Your local CUDA toolkit won’t be used unless you build PyTorch from source or a custom CUDA extension, since the binaries ship with their own CUDA runtime, cuDNN, cuBLAS, NCCL, etc. dependencies. You would only need a properly installed NVIDIA driver to execute PyTorch.
The posted command works for me in a new environment (using Python 3.8) and installs the right packages:
conda install pytorch torchvision torchaudio pytorch-cuda=11.7 -c pytorch -c nvidia
...
The following NEW packages will be INSTALLED:
...
pytorch pytorch/linux-64::pytorch-1.13.1-py3.8_cuda11.7_cudnn8.5.0_0
pytorch-mutex pytorch/noarch::pytorch-mutex-1.0-cuda
requests conda-forge/noarch::requests-2.28.2-pyhd8ed1ab_0
svt-av1 conda-forge/linux-64::svt-av1-1.4.1-hcb278e6_0
torchaudio pytorch/linux-64::torchaudio-0.13.1-py38_cu117
torchvision pytorch/linux-64::torchvision-0.14.1-py38_cu117
As shown the CUDA 11.7 binaries are properly selected.
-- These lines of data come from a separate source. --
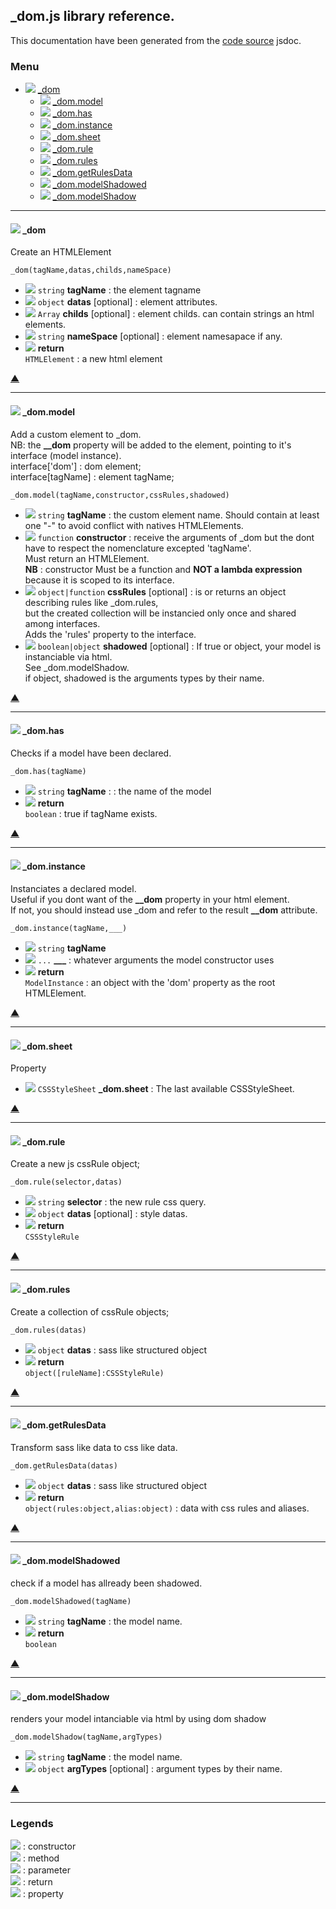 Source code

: 
## **_dom.js** library reference.

This documentation have been generated from the [code source](_dom.master.js) jsdoc.


### <a name='main_menu'></a> Menu

+ ![](https://via.placeholder.com/15/6600ee/000000?text=+) [_dom](#tgt__dom)
	+ ![](https://via.placeholder.com/15/6600ee/000000?text=+) [_dom.model](#tgt__dom.model)
	+ ![](https://via.placeholder.com/15/6600ee/000000?text=+) [_dom.has](#tgt__dom.has)
	+ ![](https://via.placeholder.com/15/6600ee/000000?text=+) [_dom.instance](#tgt__dom.instance)
	+ ![](https://via.placeholder.com/15/0089E0/000000?text=+) [_dom.sheet](#tgt__dom.sheet)
	+ ![](https://via.placeholder.com/15/6600ee/000000?text=+) [_dom.rule](#tgt__dom.rule)
	+ ![](https://via.placeholder.com/15/6600ee/000000?text=+) [_dom.rules](#tgt__dom.rules)
	+ ![](https://via.placeholder.com/15/6600ee/000000?text=+) [_dom.getRulesData](#tgt__dom.getRulesData)
	+ ![](https://via.placeholder.com/15/6600ee/000000?text=+) [_dom.modelShadowed](#tgt__dom.modelShadowed)
	+ ![](https://via.placeholder.com/15/6600ee/000000?text=+) [_dom.modelShadow](#tgt__dom.modelShadow)

<hr/>

#### <a name="tgt__dom"></a> ![](https://via.placeholder.com/15/6600ee/000000?text=+) _dom


 Create an HTMLElement


`_dom(tagName,datas,childs,nameSpace)`
+ ![](https://via.placeholder.com/15/158900/000000?text=+) `string` **tagName** : the element tagname
+ ![](https://via.placeholder.com/15/158900/000000?text=+) `object` **datas** [optional] : element attributes.
+ ![](https://via.placeholder.com/15/158900/000000?text=+) `Array` **childs** [optional] : element childs. can contain strings an html elements.
+ ![](https://via.placeholder.com/15/158900/000000?text=+) `string` **nameSpace** [optional] : element namesapace if any.
+ ![](https://via.placeholder.com/15/ee9900/000000?text=+) **return**<br/> `HTMLElement` : a new html element

[▲](#main_menu)

<hr/>

#### <a name="tgt__dom.model"></a> ![](https://via.placeholder.com/15/6600ee/000000?text=+) _dom.model


 Add a custom element to _dom.<br/> NB: the **__dom** property will be added to the element, pointing to it's interface (model instance).<br/> interface['dom'] : dom element;<br/> interface[tagName] : element tagName;


`_dom.model(tagName,constructor,cssRules,shadowed)`
+ ![](https://via.placeholder.com/15/158900/000000?text=+) `string` **tagName** : the custom element name. Should contain at least one "-" to avoid conflict with natives HTMLElements.
+ ![](https://via.placeholder.com/15/158900/000000?text=+) `function` **constructor** : receive the arguments of _dom but the dont have to respect the nomenclature excepted 'tagName'.<br/>Must return an HTMLElement.<br/><b>NB</b> : constructor Must be a function and <b>NOT a lambda expression</b> because it is scoped to its interface.
+ ![](https://via.placeholder.com/15/158900/000000?text=+) `object|function` **cssRules** [optional] : is or returns an object describing rules like _dom.rules,<br/>but the created collection will be instancied only once and shared among interfaces.<br/>Adds the 'rules' property to the interface.
+ ![](https://via.placeholder.com/15/158900/000000?text=+) `boolean|object` **shadowed** [optional] : If true or object, your model is instanciable via html.<br/>	See _dom.modelShadow.<br/>	if object, shadowed is the arguments types by their name.

[▲](#main_menu)

<hr/>

#### <a name="tgt__dom.has"></a> ![](https://via.placeholder.com/15/6600ee/000000?text=+) _dom.has


Checks if a model have been declared.


`_dom.has(tagName)`
+ ![](https://via.placeholder.com/15/158900/000000?text=+) `string` **tagName** : : the name of the model
+ ![](https://via.placeholder.com/15/ee9900/000000?text=+) **return**<br/> `boolean` : true if tagName exists.

[▲](#main_menu)

<hr/>

#### <a name="tgt__dom.instance"></a> ![](https://via.placeholder.com/15/6600ee/000000?text=+) _dom.instance


 Instanciates a declared model.<br/> Useful if you dont want of the **__dom** property in your html element.<br/> If not, you should instead use _dom and refer to the result **__dom** attribute.


`_dom.instance(tagName,___)`
+ ![](https://via.placeholder.com/15/158900/000000?text=+) `string` **tagName**
+ ![](https://via.placeholder.com/15/158900/000000?text=+) `...` **___** : whatever arguments the model constructor uses
+ ![](https://via.placeholder.com/15/ee9900/000000?text=+) **return**<br/> `ModelInstance` : an object with the 'dom' property as the root HTMLElement.

[▲](#main_menu)

<hr/>

#### <a name="tgt__dom.sheet"></a> ![](https://via.placeholder.com/15/0089E0/000000?text=+) _dom.sheet





Property
+ ![](https://via.placeholder.com/15/0089E0/000000?text=+) `CSSStyleSheet` **_dom.sheet** : The last available CSSStyleSheet.

[▲](#main_menu)

<hr/>

#### <a name="tgt__dom.rule"></a> ![](https://via.placeholder.com/15/6600ee/000000?text=+) _dom.rule


 Create a new js cssRule object;


`_dom.rule(selector,datas)`
+ ![](https://via.placeholder.com/15/158900/000000?text=+) `string` **selector** : the new rule css query.
+ ![](https://via.placeholder.com/15/158900/000000?text=+) `object` **datas** [optional] : style datas.
+ ![](https://via.placeholder.com/15/ee9900/000000?text=+) **return**<br/> `CSSStyleRule`

[▲](#main_menu)

<hr/>

#### <a name="tgt__dom.rules"></a> ![](https://via.placeholder.com/15/6600ee/000000?text=+) _dom.rules


 Create a collection of cssRule objects;


`_dom.rules(datas)`
+ ![](https://via.placeholder.com/15/158900/000000?text=+) `object` **datas** : sass like structured object
+ ![](https://via.placeholder.com/15/ee9900/000000?text=+) **return**<br/> `object([ruleName]:CSSStyleRule)`

[▲](#main_menu)

<hr/>

#### <a name="tgt__dom.getRulesData"></a> ![](https://via.placeholder.com/15/6600ee/000000?text=+) _dom.getRulesData


 Transform sass like data to css like data.


`_dom.getRulesData(datas)`
+ ![](https://via.placeholder.com/15/158900/000000?text=+) `object` **datas** : sass like structured object
+ ![](https://via.placeholder.com/15/ee9900/000000?text=+) **return**<br/> `object(rules:object,alias:object)` : data with css rules and aliases.

[▲](#main_menu)

<hr/>

#### <a name="tgt__dom.modelShadowed"></a> ![](https://via.placeholder.com/15/6600ee/000000?text=+) _dom.modelShadowed


check if a model has allready been shadowed.


`_dom.modelShadowed(tagName)`
+ ![](https://via.placeholder.com/15/158900/000000?text=+) `string` **tagName** : the model name.
+ ![](https://via.placeholder.com/15/ee9900/000000?text=+) **return**<br/> `boolean`

[▲](#main_menu)

<hr/>

#### <a name="tgt__dom.modelShadow"></a> ![](https://via.placeholder.com/15/6600ee/000000?text=+) _dom.modelShadow


renders your model intanciable via html by using dom shadow


`_dom.modelShadow(tagName,argTypes)`
+ ![](https://via.placeholder.com/15/158900/000000?text=+) `string` **tagName** : the model name.
+ ![](https://via.placeholder.com/15/158900/000000?text=+) `object` **argTypes** [optional] : argument types by their name.

[▲](#main_menu)

<hr/>

### <a name='main_legends'></a> Legends

![](https://via.placeholder.com/15/ff0000/000000?text=+) : constructor<br/>![](https://via.placeholder.com/15/6600ee/000000?text=+) : method<br/>![](https://via.placeholder.com/15/158900/000000?text=+) : parameter<br/>![](https://via.placeholder.com/15/ee9900/000000?text=+) : return<br/>![](https://via.placeholder.com/15/0089E0/000000?text=+) : property
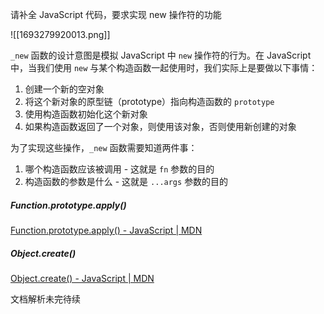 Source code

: 请补全 JavaScript 代码，要求实现 new 操作符的功能

![[1693279920013.png]]

`_new` 函数的设计意图是模拟 JavaScript 中 `new` 操作符的行为。在 JavaScript 中，当我们使用 `new` 与某个构造函数一起使用时，我们实际上是要做以下事情：

1. 创建一个新的空对象
2. 将这个新对象的原型链（prototype）指向构造函数的 `prototype`
3. 使用构造函数初始化这个新对象
4. 如果构造函数返回了一个对象，则使用该对象，否则使用新创建的对象

为了实现这些操作，`_new` 函数需要知道两件事：

1. 哪个构造函数应该被调用 - 这就是 `fn` 参数的目的
2. 构造函数的参数是什么 - 这就是 `...args` 参数的目的

##### Function.prototype.apply()

[Function.prototype.apply() - JavaScript | MDN](https://developer.mozilla.org/zh-CN/docs/Web/JavaScript/Reference/Global_Objects/Function/apply)

##### Object.create()

[Object.create() - JavaScript | MDN](https://developer.mozilla.org/zh-CN/docs/Web/JavaScript/Reference/Global_Objects/Object/create)

文档解析未完待续
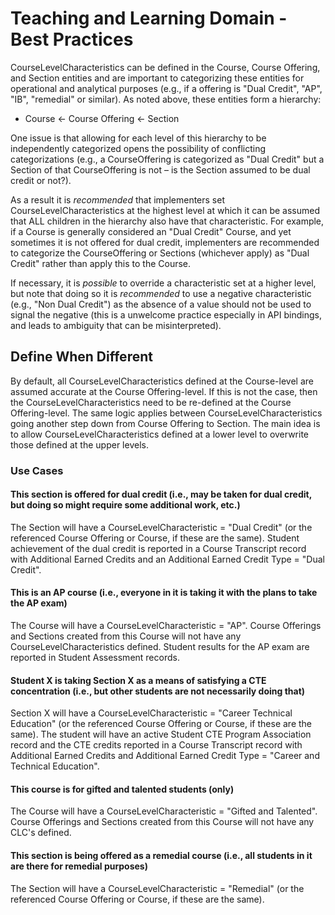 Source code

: # Teaching and Learning Domain - Best Practices

CourseLevelCharacteristics can be defined in the Course, Course Offering, and
Section entities and are important to categorizing these entities for
operational and analytical purposes (e.g., if a offering is "Dual Credit", "AP",
"IB", "remedial" or similar). As noted above, these entities form a hierarchy:

* Course ← Course Offering ← Section

One issue is that allowing for each level of this hierarchy to be independently
categorized opens the possibility of conflicting categorizations (e.g., a
CourseOffering is categorized as "Dual Credit" but a Section of that
CourseOffering is not – is the Section assumed to be dual credit or not?).

As a result it is _recommended_ that implementers set CourseLevelCharacteristics
at the highest level at which it can be assumed that ALL children in the
hierarchy also have that characteristic. For example, if a Course is generally
considered an "Dual Credit" Course, and yet sometimes it is not offered for dual
credit, implementers are recommended to categorize the CourseOffering or
Sections (whichever apply) as "Dual Credit" rather than apply this to the
Course.

If necessary, it is _possible_ to override a characteristic set at a higher
level, but note that doing so it is _recommended_ to use a negative
characteristic (e.g., "Non Dual Credit") as the absence of a value should not be
used to signal the negative (this is a unwelcome practice especially in API
bindings, and leads to ambiguity that can be misinterpreted).

## Define When Different

By default, all CourseLevelCharacteristics defined at the Course-level are
assumed accurate at the Course Offering-level. If this is not the case, then the
CourseLevelCharacteristics need to be re-defined at the Course Offering-level.
The same logic applies between CourseLevelCharacteristics going another step
down from Course Offering to Section. The main idea is to allow
CourseLevelCharacteristics defined at a lower level to overwrite those defined
at the upper levels.

### Use Cases

#### This section is offered for dual credit (i.e., may be taken for dual credit, but doing so might require some additional work, etc.)

The Section will have a CourseLevelCharacteristic = "Dual Credit" (or the
referenced Course Offering or Course, if these are the same). Student
achievement of the dual credit is reported in a Course Transcript record with
Additional Earned Credits and an Additional Earned Credit Type = "Dual Credit".

#### This is an AP course (i.e., everyone in it is taking it with the plans to take the AP exam)

The Course will have a CourseLevelCharacteristic = "AP". Course Offerings and
Sections created from this Course will not have any CourseLevelCharacteristics
defined. Student results for the AP exam are reported in Student Assessment
records.

#### Student X is taking Section X as a means of satisfying a CTE concentration (i.e., but other students are not necessarily doing that)

Section X will have a CourseLevelCharacteristic = "Career Technical Education"
(or the referenced Course Offering or Course, if these are the same). The
student will have an active Student CTE Program Association record and the CTE
credits reported in a Course Transcript record with Additional Earned Credits
and Additional Earned Credit Type = "Career and Technical Education".

#### This course is for gifted and talented students (only)

The Course will have a CourseLevelCharacteristic = "Gifted and Talented". Course
Offerings and Sections created from this Course will not have any CLC's defined.

#### This section is being offered as a remedial course (i.e., all students in it are there for remedial purposes)

The Section will have a CourseLevelCharacteristic = "Remedial" (or the
referenced Course Offering or Course, if these are the same).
Also note that the command installs an older 1.12.1
release instead of the current stable 1.13.1
release and 3rd party libs (torchaudio
and torchvision
) with CUDA 11.3.
I don’t know why conda
fails to install the desired version, so could you post the install output showing all dependencies?